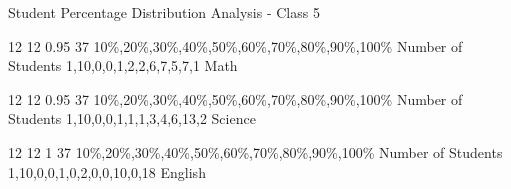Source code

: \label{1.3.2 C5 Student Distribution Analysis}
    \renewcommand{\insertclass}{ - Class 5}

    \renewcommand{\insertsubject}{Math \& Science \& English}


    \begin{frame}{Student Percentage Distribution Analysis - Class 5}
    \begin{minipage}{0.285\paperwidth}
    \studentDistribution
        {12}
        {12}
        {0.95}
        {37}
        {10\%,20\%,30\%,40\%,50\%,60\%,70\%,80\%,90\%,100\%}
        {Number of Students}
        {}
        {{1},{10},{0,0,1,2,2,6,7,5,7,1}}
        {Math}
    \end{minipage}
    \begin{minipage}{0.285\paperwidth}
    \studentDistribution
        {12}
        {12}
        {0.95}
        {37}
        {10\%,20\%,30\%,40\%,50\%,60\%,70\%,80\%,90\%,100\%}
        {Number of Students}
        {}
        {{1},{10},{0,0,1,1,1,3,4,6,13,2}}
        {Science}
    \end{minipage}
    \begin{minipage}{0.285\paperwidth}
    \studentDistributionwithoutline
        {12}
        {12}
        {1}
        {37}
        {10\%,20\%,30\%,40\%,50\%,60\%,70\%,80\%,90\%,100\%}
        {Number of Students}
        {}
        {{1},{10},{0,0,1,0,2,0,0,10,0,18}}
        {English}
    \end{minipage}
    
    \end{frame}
+-------+
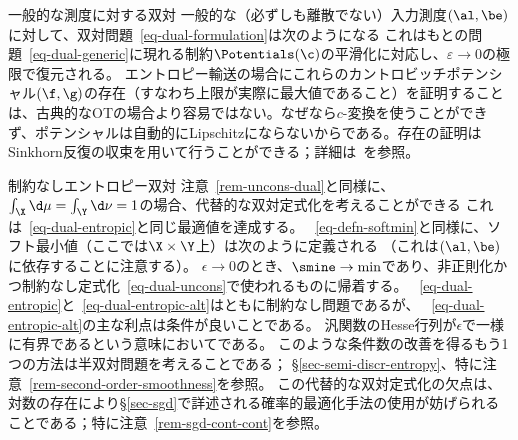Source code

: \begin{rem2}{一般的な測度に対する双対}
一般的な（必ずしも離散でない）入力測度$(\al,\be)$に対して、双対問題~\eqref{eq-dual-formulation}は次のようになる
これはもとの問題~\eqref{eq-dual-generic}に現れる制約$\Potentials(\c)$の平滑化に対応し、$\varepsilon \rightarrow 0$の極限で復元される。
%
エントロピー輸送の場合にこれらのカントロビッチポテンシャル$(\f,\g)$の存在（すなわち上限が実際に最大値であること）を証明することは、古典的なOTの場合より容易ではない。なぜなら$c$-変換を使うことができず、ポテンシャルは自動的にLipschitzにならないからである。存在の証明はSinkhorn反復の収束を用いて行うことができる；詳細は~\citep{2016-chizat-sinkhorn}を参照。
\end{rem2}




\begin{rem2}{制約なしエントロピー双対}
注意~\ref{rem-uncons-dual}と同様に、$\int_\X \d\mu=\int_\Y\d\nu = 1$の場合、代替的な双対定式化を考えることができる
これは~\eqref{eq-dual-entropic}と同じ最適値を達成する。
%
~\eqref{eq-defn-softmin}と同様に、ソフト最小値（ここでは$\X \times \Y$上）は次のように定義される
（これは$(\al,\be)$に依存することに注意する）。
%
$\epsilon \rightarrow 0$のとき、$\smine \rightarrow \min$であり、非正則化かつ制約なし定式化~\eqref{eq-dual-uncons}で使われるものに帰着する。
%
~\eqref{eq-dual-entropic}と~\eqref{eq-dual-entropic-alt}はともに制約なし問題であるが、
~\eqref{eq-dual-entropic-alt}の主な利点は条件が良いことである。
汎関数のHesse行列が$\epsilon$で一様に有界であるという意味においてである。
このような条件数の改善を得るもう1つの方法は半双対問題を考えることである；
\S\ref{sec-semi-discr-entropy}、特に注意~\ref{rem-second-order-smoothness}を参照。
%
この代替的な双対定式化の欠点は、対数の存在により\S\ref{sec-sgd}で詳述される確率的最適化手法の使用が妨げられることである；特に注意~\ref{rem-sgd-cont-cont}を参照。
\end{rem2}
+-------+
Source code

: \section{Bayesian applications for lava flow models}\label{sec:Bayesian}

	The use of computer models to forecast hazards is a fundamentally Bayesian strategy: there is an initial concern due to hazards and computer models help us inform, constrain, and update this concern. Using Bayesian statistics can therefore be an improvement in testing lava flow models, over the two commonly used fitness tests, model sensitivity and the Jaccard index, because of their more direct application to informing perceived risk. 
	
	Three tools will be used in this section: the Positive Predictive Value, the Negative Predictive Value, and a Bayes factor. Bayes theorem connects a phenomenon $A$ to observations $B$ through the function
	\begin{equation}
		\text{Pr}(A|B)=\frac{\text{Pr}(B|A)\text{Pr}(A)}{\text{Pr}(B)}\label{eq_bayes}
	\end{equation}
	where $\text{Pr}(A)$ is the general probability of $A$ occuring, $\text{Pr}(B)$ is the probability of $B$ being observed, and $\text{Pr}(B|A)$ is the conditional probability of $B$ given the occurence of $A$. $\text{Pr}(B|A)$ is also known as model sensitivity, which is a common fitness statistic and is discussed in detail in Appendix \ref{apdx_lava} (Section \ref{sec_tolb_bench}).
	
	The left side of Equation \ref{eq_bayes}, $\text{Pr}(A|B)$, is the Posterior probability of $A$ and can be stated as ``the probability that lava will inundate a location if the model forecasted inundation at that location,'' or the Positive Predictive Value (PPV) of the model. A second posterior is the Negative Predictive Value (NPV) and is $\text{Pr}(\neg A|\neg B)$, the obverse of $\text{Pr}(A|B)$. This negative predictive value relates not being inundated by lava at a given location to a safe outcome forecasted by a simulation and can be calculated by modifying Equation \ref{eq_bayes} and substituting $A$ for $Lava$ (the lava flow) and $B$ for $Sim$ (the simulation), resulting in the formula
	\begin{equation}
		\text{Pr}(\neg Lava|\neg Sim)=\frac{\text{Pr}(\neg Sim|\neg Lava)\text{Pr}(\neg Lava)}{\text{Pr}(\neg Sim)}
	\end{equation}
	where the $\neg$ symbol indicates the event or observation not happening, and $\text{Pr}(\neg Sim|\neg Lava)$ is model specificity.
+-------+
Wherever the string "Analysis" occurs in the entries, copy that whole line.

(RESULT FOR THIS TASK):
: \label{1.3.2 C5 Student Distribution Analysis}
    \begin{frame}{Student Percentage Distribution Analysis - Class 5}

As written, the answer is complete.